▶ **Exercise instructions**: Copy every entry verbatim and skip the pictures.

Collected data
.....

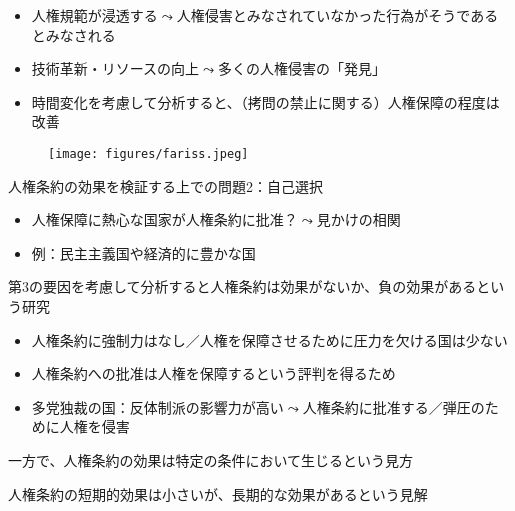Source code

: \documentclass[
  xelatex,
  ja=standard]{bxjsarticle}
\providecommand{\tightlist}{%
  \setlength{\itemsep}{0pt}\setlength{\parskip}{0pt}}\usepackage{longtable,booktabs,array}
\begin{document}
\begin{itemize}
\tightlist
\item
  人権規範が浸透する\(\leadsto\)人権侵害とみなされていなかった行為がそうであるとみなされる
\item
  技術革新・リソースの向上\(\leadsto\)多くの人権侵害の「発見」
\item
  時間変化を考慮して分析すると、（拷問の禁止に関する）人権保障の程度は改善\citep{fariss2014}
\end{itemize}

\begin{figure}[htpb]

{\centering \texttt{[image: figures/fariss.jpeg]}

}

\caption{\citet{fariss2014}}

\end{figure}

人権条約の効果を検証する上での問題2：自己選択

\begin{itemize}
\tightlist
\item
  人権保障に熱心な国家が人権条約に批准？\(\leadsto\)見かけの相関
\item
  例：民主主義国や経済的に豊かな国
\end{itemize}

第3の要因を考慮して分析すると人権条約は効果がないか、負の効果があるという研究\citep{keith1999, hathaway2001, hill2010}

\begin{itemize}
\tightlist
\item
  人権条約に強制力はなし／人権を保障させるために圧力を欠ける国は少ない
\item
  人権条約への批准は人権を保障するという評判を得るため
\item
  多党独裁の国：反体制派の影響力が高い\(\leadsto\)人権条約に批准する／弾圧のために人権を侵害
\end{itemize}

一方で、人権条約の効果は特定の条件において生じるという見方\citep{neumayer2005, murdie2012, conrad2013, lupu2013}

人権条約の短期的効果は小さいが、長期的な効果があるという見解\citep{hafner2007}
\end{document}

.....

▶ **Response to this task**:
Source code

: \documentclass[
  xelatex,
  ja=standard]{bxjsarticle}
\providecommand{\tightlist}{%
  \setlength{\itemsep}{0pt}\setlength{\parskip}{0pt}}\usepackage{longtable,booktabs,array}
\begin{document}
\begin{itemize}
\tightlist
\item
  人権規範が浸透する\(\leadsto\)人権侵害とみなされていなかった行為がそうであるとみなされる
\item
  技術革新・リソースの向上\(\leadsto\)多くの人権侵害の「発見」
\item
  時間変化を考慮して分析すると、（拷問の禁止に関する）人権保障の程度は改善\citep{fariss2014}
\end{itemize}

\begin{figure}[htpb]

{\centering \texttt{[image: figures/fariss.jpeg]}

}

\caption{\citet{fariss2014}}

\end{figure}

人権条約の効果を検証する上での問題2：自己選択

\begin{itemize}
\tightlist
\item
  人権保障に熱心な国家が人権条約に批准？\(\leadsto\)見かけの相関
\item
  例：民主主義国や経済的に豊かな国
\end{itemize}

第3の要因を考慮して分析すると人権条約は効果がないか、負の効果があるという研究\citep{keith1999, hathaway2001, hill2010}

\begin{itemize}
\tightlist
\item
  人権条約に強制力はなし／人権を保障させるために圧力を欠ける国は少ない
\item
  人権条約への批准は人権を保障するという評判を得るため
\item
  多党独裁の国：反体制派の影響力が高い\(\leadsto\)人権条約に批准する／弾圧のために人権を侵害
\end{itemize}

一方で、人権条約の効果は特定の条件において生じるという見方\citep{neumayer2005, murdie2012, conrad2013, lupu2013}

人権条約の短期的効果は小さいが、長期的な効果があるという見解\citep{hafner2007}
\end{document}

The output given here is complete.